I received the following note and manuscript in a crumpled DHL envelope this week:
Dear R.F. Peons:
I have tried to remain incognito and let you jokers run things while I was doing research for my new college psychology textbook, The Three Feminine Personality Types. But I can no longer stand to watch you pussy-up my column! Do NOT, I repeat, DO NOT under any circumstances post any more of your namby-pamby limp-writsted liberal advice on MY BLOG! Enclosed is an entry for What Would Biff Say?
Also attached is a commentary which is to be posted immediately on Alfalfa Was Right. (Click here to read Biff's rant on Private Equity buyouts)
Oh, by the way, my shit better be where I left it when I return,and keep your damn hands of Darla!
I want to be an actress more than anything in the whole, wide world. The problem is, my parents are dead-set against it. They think I'm too "smart" to be an actress, and that acting is too risky a career path.
But I love theatre, and am determined to do this. I don't want to do it behind my parents' backs, but if they insist, I'm just going to pack my stuff and head to Hollywood.
What can I say to convince them?
Desiring a lead role
Dear Drama Queen
First off, I think your parents are wrong that you are too "smart" to be an actress.

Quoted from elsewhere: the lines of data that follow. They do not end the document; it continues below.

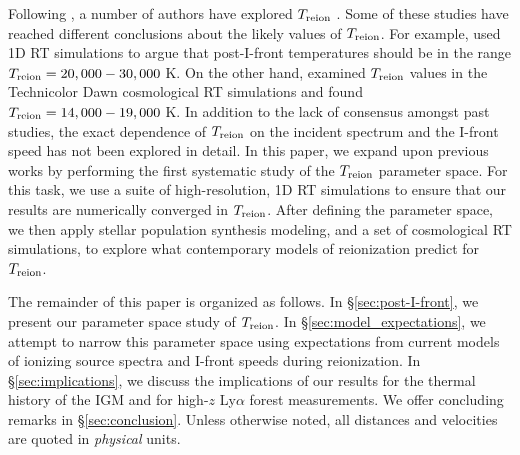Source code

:\documentclass[twocolumn]{aastex62}
\newcommand{\Treion}{T_{\rm reion}}
\begin{document}
Following \citet{1994MNRAS.266..343M}, a number of authors have explored $\Treion$ \citep{2007MNRAS.380.1369T, 2008ApJ...689L..81T, 2011MNRAS.417.2264V, 2012MNRAS.426.1349M, 2018arXiv180500099F}.   Some of these studies have reached different conclusions about the likely values of $\Treion$. For example, \citet{2012MNRAS.426.1349M} used 1D RT simulations to argue that post-I-front temperatures should be in the range $\Treion=20,000-30,000$ K. On the other hand, \citet{2018arXiv180500099F} examined $\Treion$ values in the Technicolor Dawn cosmological RT simulations and found $\Treion = 14,000-19,000$ K. In addition to the lack of consensus amongst past studies, the exact dependence of $\Treion$ on the incident spectrum and the I-front speed has not been explored in detail. In this paper, we expand upon previous works by performing the first systematic study of the $\Treion$ parameter space.  For this task, we use a suite of high-resolution, 1D RT simulations to ensure that our results are numerically converged in $\Treion$. After defining the parameter space, we then apply stellar population synthesis modeling, and a set of cosmological RT simulations, to explore what contemporary models of reionization predict for $\Treion$.    

The remainder of this paper is organized as follows.  In \S \ref{sec:post-I-front}, we present our parameter space study of $\Treion$.  In \S \ref{sec:model_expectations}, we attempt to narrow this parameter space using expectations from current models of ionizing source spectra and I-front speeds during reionization.  In \S \ref{sec:implications}, we discuss the implications of our results for the thermal history of the IGM and for high-$z$ Ly$\alpha$ forest measurements.   We offer concluding remarks in \S \ref{sec:conclusion}.  Unless otherwise noted, all distances and velocities are quoted in {\it physical} units.  
\end{document}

Just the fact that you want to be an actress proves you aren't too smart.
Second, Hollywood is already full of actresses. Only there, they call them "waitresses."
Your parents are correct that acting is a risky career path. You will face incredible competition for parts, and will have to prove that you are better than all the rest.
How do you do this?
Well, you must learn to enunciate very well. Even when you have your mouth full. Go visit your dentist, ask him to put as many dental instruments into your mouth as will fit, and then keep repeating, "I want to be an actress." Don't be surprised if it comes out nearly unintelligible and sounding like "I oont ooohh eeee a acwess." But, don't worrry, most casting agents are used to listening to actresses when they have their mouths full.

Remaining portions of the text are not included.